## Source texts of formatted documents

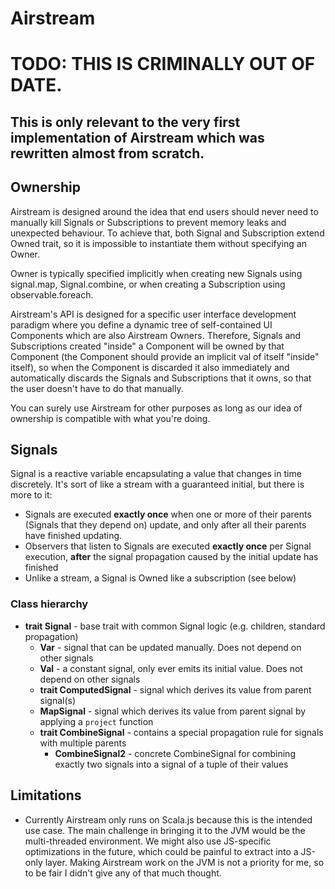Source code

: # Airstream


# TODO: THIS IS CRIMINALLY OUT OF DATE.

## This is only relevant to the very first implementation of Airstream which was rewritten almost from scratch.


## Ownership

Airstream is designed around the idea that end users should never need to manually kill Signals or Subscriptions to prevent memory leaks and unexpected behaviour. To achieve that, both Signal and Subscription extend Owned trait, so it is impossible to instantiate them without specifying an Owner.

Owner is typically specified implicitly when creating new Signals using signal.map, Signal.combine, or when creating a Subscription using observable.foreach.

Airstream's API is designed for a specific user interface development paradigm where you define a dynamic tree of self-contained UI Components which are also Airstream Owners. Therefore, Signals and Subscriptions created "inside" a Component will be owned by that Component (the Component should provide an implicit val of itself "inside" itself), so when the Component is discarded it also immediately and automatically discards the Signals and Subscriptions that it owns, so that the user doesn't have to do that manually.

You can surely use Airstream for other purposes as long as our idea of ownership is compatible with what you're doing.



## Signals

Signal is a reactive variable encapsulating a value that changes in time discretely. It's sort of like a stream with a guaranteed initial, but there is more to it:

* Signals are executed **exactly once** when one or more of their parents (Signals that they depend on) update, and only after all their parents have finished updating.
* Observers that listen to Signals are executed **exactly once** per Signal execution, **after** the signal propagation caused by the initial update has finished
* Unlike a stream, a Signal is Owned like a subscription (see below)


### Class hierarchy

* **trait Signal** - base trait with common Signal logic (e.g. children, standard propagation)
  * **Var** - signal that can be updated manually. Does not depend on other signals
  * **Val** - a constant signal, only ever emits its initial value. Does not depend on other signals
  * **trait ComputedSignal** - signal which derives its value from parent signal(s)
  * **MapSignal** - signal which derives its value from parent signal by applying a `project` function
  * **trait CombineSignal** - contains a special propagation rule for signals with multiple parents
    * **CombineSignal2** - concrete CombineSignal for combining exactly two signals into a signal of a tuple of their values



## Limitations

* Currently Airstream only runs on Scala.js because this is the intended use case. The main challenge in bringing it to the JVM would be the multi-threaded environment. We might also use JS-specific optimizations in the future, which could be painful to extract into a JS-only layer. Making Airstream work on the JVM is not a priority for me, so to be fair I didn't give any of that much thought.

## Task objective
Beginning with the line above that contains "manually. Does not depend on other signals", copy each line exactly up to and including the line that contains "parent signal by", and go no further.

## Task output
  * **Var** - signal that can be updated manually. Does not depend on other signals
  * **Val** - a constant signal, only ever emits its initial value. Does not depend on other signals
  * **trait ComputedSignal** - signal which derives its value from parent signal(s)
  * **MapSignal** - signal which derives its value from parent signal by applying a `project` function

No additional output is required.